On Mon, 2023-07-24 at 16:11 +0200, Jan Beulich wrote:
> On 24.07.2023 11:42, Oleksii Kurochko wrote:
> > @@ -35,8 +36,10 @@ unsigned long __ro_after_init phys_offset;
> >   *
> >   * It might be needed one more page table in case when Xen load
> > address
> >   * isn't 2 MB aligned.
> > + *
> > + * CONFIG_PAGING_LEVELS page tables are needed for identity
> > mapping.
> >   */
> > -#define PGTBL_INITIAL_COUNT ((CONFIG_PAGING_LEVELS - 1) + 1)
> > +#define PGTBL_INITIAL_COUNT ((CONFIG_PAGING_LEVELS - 1) * 2) + 1
> 
> Comment addition and code change are at least apparently out of sync:
> With such a comment and without thinking much one would expect the
> constant to be bumped by CONFIG_PAGING_LEVELS. It is true that you
> only need CONFIG_PAGING_LEVELS - 1, because the root table is shared,
> but that would then be nice to also clarify in the comment. E.g.
> 
> "CONFIG_PAGING_LEVELS page tables are needed for the identity
> mapping,
>  except that the root page table is shared with the initial mapping."
Thanks. I'll take into account in the next patch version.

> 
> Also - where did the outermost pair of parentheses go? (Really you
> don't need to parenthesize the multiplication, so the last closing
> one can simply move last.)
Missed it. Thanks. I'll move last parentheses to the end.
> 
> > @@ -75,10 +78,11 @@ static void __init setup_initial_mapping(struct
> > mmu_desc *mmu_desc,
> >      unsigned int index;
> >      pte_t *pgtbl;
> >      unsigned long page_addr;
> > +    bool is_identity_mapping = map_start == pa_start;
> >  
> > -    if ( (unsigned long)_start % XEN_PT_LEVEL_SIZE(0) )
> > +    if ( !IS_ALIGNED((unsigned long)_start, KB(4)) )
> >      {
> > -        early_printk("(XEN) Xen should be loaded at 4k
> > boundary\n");
> > +        early_printk("(XEN) Xen should be loaded at 4KB
> > boundary\n");
> 
> The change to the message looks unrelated.
Yes, you are right. I'll remove that change to the message.

> 
> > @@ -255,25 +261,44 @@ void __init noreturn noinline enable_mmu()
> >      csr_write(CSR_SATP,
> >                PFN_DOWN((unsigned long)stage1_pgtbl_root) |
> >                RV_STAGE1_MODE << SATP_MODE_SHIFT);
> > +}
> >  
> > -    asm volatile ( ".p2align 2" );
> > - mmu_is_enabled:
> > -    /*
> > -     * Stack should be re-inited as:
> > -     * 1. Right now an address of the stack is relative to load
> > time
> > -     *    addresses what will cause an issue in case of load start
> > address
> > -     *    isn't equal to linker start address.
> > -     * 2. Addresses in stack are all load time relative which can
> > be an
> > -     *    issue in case when load start address isn't equal to
> > linker
> > -     *    start address.
> > -     *
> > -     * We can't return to the caller because the stack was reseted
> > -     * and it may have stash some variable on the stack.
> > -     * Jump to a brand new function as the stack was reseted
> > -     */
> > +void __init remove_identity_mapping(void)
> > +{
> > +    static pte_t *pgtbl = stage1_pgtbl_root;
> > +    static unsigned long load_start = XEN_VIRT_START;
> > +    static unsigned int pt_level = CONFIG_PAGING_LEVELS - 1;
> 
> These all want to be __initdata, but personally I find this way of
> recursing a little odd. Let's see what the maintainers say.
I'm not completely happy either. Initially I thought that it would be
better to pass all this stuff as function's arguments.
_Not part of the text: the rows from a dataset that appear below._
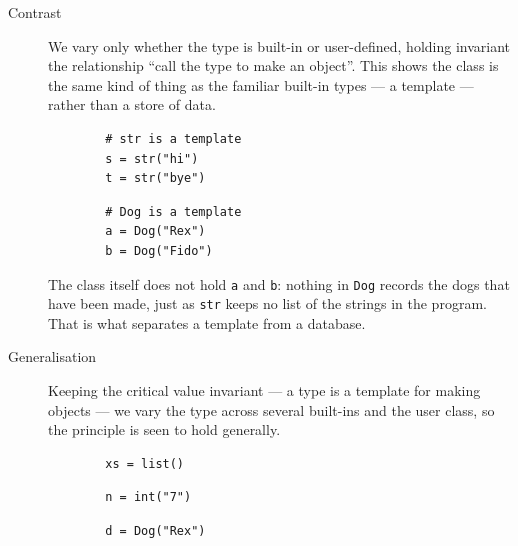 \begin{description}
  \item[Contrast] We vary only whether the type is built-in or user-defined,
    holding invariant the relationship \enquote{call the type to make an
    object}. This shows the class is the same kind of thing as the familiar
    built-in types --- a template --- rather than a store of data.

    \hfill
    \begin{minipage}[t]{0.45\columnwidth}
      \begin{verbatim}
        # str is a template
        s = str("hi")
        t = str("bye")
      \end{verbatim}
    \end{minipage}
    \hfill
    \begin{minipage}[t]{0.45\columnwidth}
      \begin{verbatim}
        # Dog is a template
        a = Dog("Rex")
        b = Dog("Fido")
      \end{verbatim}
    \end{minipage}
    \newline
    The class itself does not hold \texttt{a} and
    \texttt{b}: nothing in \texttt{Dog} records the dogs
    that have been made, just as \texttt{str} keeps no list of the
    strings in the program. That is what separates a template from a database.

  \item[Generalisation] Keeping the critical value invariant --- a type is a
    template for making objects --- we vary the type across several built-ins
    and the user class, so the principle is seen to hold generally.

    \hfill
    \begin{minipage}[t]{0.3\columnwidth}
      \begin{verbatim}
        xs = list()
      \end{verbatim}
    \end{minipage}
    \hfill
    \begin{minipage}[t]{0.3\columnwidth}
      \begin{verbatim}
        n = int("7")
      \end{verbatim}
    \end{minipage}
    \hfill
    \begin{minipage}[t]{0.3\columnwidth}
      \begin{verbatim}
        d = Dog("Rex")
      \end{verbatim}
    \end{minipage}
\end{description}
But then it is needed to provide an access to stage1_pgtbl_root (
get_root_pt() function ? ). So remove_identity_mapping() will be called
as remove_identity_mapping(get_root_pt(), _start, CONFIG_PAGING_LELVELS
-1 ) or remove_identity_mapping(NULL, _start, CONFIG_PAGING_LELVELS -1
) and then check if first argument is NULL then initialize it with
stage1_pgtbl_root.
Also I am not sure that an 'user' should provide all this information
to such function.

Could you recommend something better?

> 
> > +    unsigned long load_end = LINK_TO_LOAD(_end);
> > +    unsigned long xen_size;
> > +    unsigned long pt_level_size = XEN_PT_LEVEL_SIZE(pt_level);
> > +    unsigned long pte_nums;
> > +
> > +    unsigned long virt_indx = pt_index(pt_level, XEN_VIRT_START);
> > +    unsigned long indx;
> > +
> > +    if ( load_start == XEN_VIRT_START )
> > +        load_start = LINK_TO_LOAD(_start);
> > +
> > +    xen_size = load_end - load_start;
> 
> When you come here recursively, don't you need to limit this
> instance of the function to a single page table's worth of address
> space (at the given level), using load_end only if that's yet
> lower?
Do you mean a case when load_start > load_end? If yes then I missed
that.
> 
> > +    pte_nums = ROUNDUP(xen_size, pt_level_size) / pt_level_size;
> > +
> > +    while ( pte_nums-- )
> > +    {
> > +        indx = pt_index(pt_level, load_start);
> >  
> > -    switch_stack_and_jump((unsigned long)cpu0_boot_stack +
> > STACK_SIZE,
> > -                          cont_after_mmu_is_enabled);
> > +        if ( virt_indx != indx )
> > +        {
> > +            pgtbl[indx].pte = 0;
> > +            load_start += XEN_PT_LEVEL_SIZE(pt_level);
> > +        }
> > +        else
> > +        {
> > +            pgtbl =  (pte_t
> > *)LOAD_TO_LINK(pte_to_paddr(pgtbl[indx]));
> 
> Nit: Stray double blank.
Thanks.
> 
> > +            pt_level--;
> > +            remove_identity_mapping();
> 
> Don't you need to restore pgtbl and pt_level here before the loop
> can continue? And because of depending on load_start, which would
> have moved, xen_size also needs suitably reducing, I think. Plus
> pte_nums as well, since that in turn was calculated from xen_size.
I forgot to restore pgtbl and pt_level because initially I used a
function arguments to pass that information so it wasn't needed to
restore them.

Regarding xen_size and pte_nums it looks like it is needed to init only
once on each page table level.
For example we have the following situation:
  ----------------------
   non-identity-mapping
   identity-mapping
  ---------------------- C
   identity-mapping
  ---------------------- B
   identity-mapping
  ---------------------- A
So we calculated that we need to remove 3 ptes, for first two ptes ( as
only identity mapping is there) are removed without any issue, then
move load_addr to C and run recursion
for the pte 'C' to go to next page table level.
At new level we are calculating how many ptes are needed to be removed
and remove only necessary amount of ptes.
When we will back to prev page table level pte_num will be 1 then we
will go to the head of the cycle, decrease pte_num to 0 and exit.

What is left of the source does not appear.